受動喫煙防止 飲食店は原則禁煙、悪質違反に過料 3月法案提出

参考:2017年1月31日 (火)配信毎日新聞社

 他人のたばこの煙にさらされる受動喫煙対策を盛り込んだ健康増進法改正案の概要が、30日分かりました。多くの人が使う場所を「敷地内禁煙」「屋内禁煙」「喫煙室設置可の屋内禁煙」と3段階で規制し、悪質な違反には過料を科します。喫煙室には排煙性能などの基準を設け、自治体が適合性を判断する制度も盛り込みます。政府は3月上旬に法案を提出する方針です。 最も厳しい「敷地内禁煙」の対象は、未成年者や患者が利用する小中高校や医療機関。社会福祉施設、大学、官公庁、バス、タクシーなどは「屋内禁煙」とします。飲食店やホテル内、駅・ビルの共用部分、鉄道の車内も屋内禁煙としますが、喫煙室の設置は認めます。喫煙室は室内を密閉したり外部に煙を排出したりする設備などの基準を定めます。 施設管理者には、喫煙禁止場所の位置の掲示、灰皿などの設置禁止などを義務付けます。違反には都道府県などが勧告・命令を出し、改まらなければ過料を科します。現行法は罰則なしの努力義務しかありません。 厚生労働省は事業所内も規制対象にする考えですが、受動喫煙対策を事業主の努力義務とする労働安全衛生法が別にあるため、今後調整します。 受動喫煙対策の法制化は過去にも議員立法などの動きがありましたが、実現していませんでした。政府が本腰を入れる背景には、2020年東京五輪・パラリンピックを控え、国際オリンピック委員会(IOC)と世界保健機関(WHO)が「たばこのない五輪」を求めている事情があります。

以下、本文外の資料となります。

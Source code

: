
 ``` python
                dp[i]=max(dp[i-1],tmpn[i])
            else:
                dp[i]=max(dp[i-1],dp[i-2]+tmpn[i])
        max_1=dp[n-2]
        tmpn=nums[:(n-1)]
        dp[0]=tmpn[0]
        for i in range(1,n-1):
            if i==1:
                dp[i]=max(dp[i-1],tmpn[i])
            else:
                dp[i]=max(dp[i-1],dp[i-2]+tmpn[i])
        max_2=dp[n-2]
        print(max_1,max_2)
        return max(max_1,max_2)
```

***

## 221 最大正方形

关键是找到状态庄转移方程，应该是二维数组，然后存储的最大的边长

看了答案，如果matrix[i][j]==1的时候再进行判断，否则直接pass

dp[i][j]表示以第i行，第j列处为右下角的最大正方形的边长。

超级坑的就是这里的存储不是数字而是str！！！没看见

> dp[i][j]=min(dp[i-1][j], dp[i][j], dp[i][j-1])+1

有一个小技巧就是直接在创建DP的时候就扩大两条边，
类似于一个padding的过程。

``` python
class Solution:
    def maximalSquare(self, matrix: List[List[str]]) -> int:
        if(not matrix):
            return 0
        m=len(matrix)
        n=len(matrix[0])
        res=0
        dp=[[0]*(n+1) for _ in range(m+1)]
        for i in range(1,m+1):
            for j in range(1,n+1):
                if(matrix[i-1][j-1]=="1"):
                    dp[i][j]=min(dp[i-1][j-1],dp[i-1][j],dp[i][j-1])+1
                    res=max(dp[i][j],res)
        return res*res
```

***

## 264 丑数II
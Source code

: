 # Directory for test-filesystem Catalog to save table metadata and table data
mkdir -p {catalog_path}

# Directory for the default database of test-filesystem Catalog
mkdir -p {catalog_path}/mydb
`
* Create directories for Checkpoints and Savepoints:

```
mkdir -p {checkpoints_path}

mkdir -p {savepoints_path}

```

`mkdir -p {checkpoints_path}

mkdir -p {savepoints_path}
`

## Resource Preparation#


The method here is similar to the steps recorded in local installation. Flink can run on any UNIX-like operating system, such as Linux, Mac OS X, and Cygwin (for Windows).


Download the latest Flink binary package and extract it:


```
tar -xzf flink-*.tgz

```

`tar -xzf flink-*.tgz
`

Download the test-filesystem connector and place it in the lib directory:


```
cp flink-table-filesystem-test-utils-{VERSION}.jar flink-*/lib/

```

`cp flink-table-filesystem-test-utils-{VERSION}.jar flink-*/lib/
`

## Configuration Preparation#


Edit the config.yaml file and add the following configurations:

04年以降の開催都市はすべて罰則を伴う防止策を導入しているため、厚労省が昨年10月に制度案を示し、これに沿って法案がまとめられました。 ただし、飲食店やホテル旅館業界は一律の屋内禁煙に強く反対しているほか、自民党内でも小規模飲食店への配慮を求める声があり、修正される可能性もあります。

【山田泰蔵】

Dr.堤より まだまだ、甘い国家の視線、屋内という観点ではなく、公共という、エリア全体を完全禁煙でカバーしていかなければ、これからも、店先に灰皿があって、そこで、一服して室内へ入るということは続くし、歩きタバコとポイ捨ては増える一方だ。側溝に流れる、毒性物質は海や下水で蓄積するばかりだ。